Re: Daily Song: Hallowed Be Thy Name
10/10. How could it possibly be anything else?
Let's take a look at the historical perspective. In rock and popular music, it usually takes about 10 to 15 years for a new genre to fully emerge and mature. Consider these examples:
1. Rock and roll. By which I mean the
original rock and roll, which eventually developed into mainstream rock music. Summer 1955: "Rock Around The Clock" is the first rock and roll #1 single. Within a year, Elvis has broken big and rock and roll is the new style. But rock didn't fully mature until the psychedelic revolution of the late 1960s. That long experimental period was needed to explore the sonic possibilities of rock.
2. Rap. Started in the mid-70s in the Bronx. Reached the mainstream with Run-DMC in 1985 (only a few sporadic hits before that). But rap's formative period - that time usually called "old school" - didn't really end until the late 80s, when Public Enemy and NWA changed the game completely.
Now, what about metal? The starting point is always an argument starter, but we can agree on this much: it started no later than Feb 13, 1970 - the day
Black Sabbath was released. And we can see the same pattern: for about a decade, a few giants lead the way. Then a time of fertile experimentation begins; in metal, we call it NWOBHM. That's when metal came of age, and the mature genre emerged.
So the NWOBHM was the most critically important time in metal's history. Maiden was the 800-lb gorilla in that room. And Maiden first completely found their classic sound on TNOTB - nowhere more completely than Hallowed.

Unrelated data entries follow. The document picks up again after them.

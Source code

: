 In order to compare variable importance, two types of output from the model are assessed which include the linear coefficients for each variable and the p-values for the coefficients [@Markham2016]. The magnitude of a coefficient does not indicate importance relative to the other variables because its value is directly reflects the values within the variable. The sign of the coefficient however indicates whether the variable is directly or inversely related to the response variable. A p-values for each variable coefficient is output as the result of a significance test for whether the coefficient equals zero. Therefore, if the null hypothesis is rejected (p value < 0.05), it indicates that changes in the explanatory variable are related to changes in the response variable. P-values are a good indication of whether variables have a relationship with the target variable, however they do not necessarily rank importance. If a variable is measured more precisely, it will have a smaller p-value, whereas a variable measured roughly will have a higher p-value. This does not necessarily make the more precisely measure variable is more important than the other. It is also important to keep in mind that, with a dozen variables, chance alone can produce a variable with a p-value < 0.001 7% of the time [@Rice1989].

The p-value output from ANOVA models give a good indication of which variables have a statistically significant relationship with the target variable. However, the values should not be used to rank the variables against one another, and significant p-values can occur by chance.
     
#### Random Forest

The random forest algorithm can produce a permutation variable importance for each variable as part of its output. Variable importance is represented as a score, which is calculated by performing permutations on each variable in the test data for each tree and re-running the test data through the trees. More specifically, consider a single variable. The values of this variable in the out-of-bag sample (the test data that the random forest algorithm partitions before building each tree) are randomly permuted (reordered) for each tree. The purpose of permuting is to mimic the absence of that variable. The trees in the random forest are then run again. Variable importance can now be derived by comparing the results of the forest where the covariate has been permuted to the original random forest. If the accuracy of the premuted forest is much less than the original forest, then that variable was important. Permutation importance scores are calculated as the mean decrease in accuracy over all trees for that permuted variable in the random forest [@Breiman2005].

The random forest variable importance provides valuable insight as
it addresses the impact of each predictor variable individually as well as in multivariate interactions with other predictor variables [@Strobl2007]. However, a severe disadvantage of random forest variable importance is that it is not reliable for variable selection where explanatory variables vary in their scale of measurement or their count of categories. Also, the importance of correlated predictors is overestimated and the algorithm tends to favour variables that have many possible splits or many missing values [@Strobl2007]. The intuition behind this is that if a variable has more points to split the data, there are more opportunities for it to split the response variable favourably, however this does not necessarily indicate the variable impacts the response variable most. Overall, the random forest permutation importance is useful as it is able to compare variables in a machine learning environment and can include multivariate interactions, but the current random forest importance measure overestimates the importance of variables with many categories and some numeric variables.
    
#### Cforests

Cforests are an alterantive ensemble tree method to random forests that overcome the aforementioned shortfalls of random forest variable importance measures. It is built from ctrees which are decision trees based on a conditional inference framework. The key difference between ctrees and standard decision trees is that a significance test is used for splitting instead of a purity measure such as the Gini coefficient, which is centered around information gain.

In other words: there is no single song that defines Heavy Metal better than Hallowed.
You might get a more complete definition with more songs - but Hallowed is always at the top of the list.
All you folks saying "we don't need to explain why Hallowed is great, we all know" ... We aren't always posting just for ourselves, ya know.
When I was a kid, I heard everyone talk about Stairway To Heaven and how it was so great. Not
why - just that it was. Didn't understand a thing till I was old enough to start buying Zep albums.
Somewhere out there, there might be some 12-year-old kid, just getting into metal, having no idea. Sometimes, you gotta post for the next generation.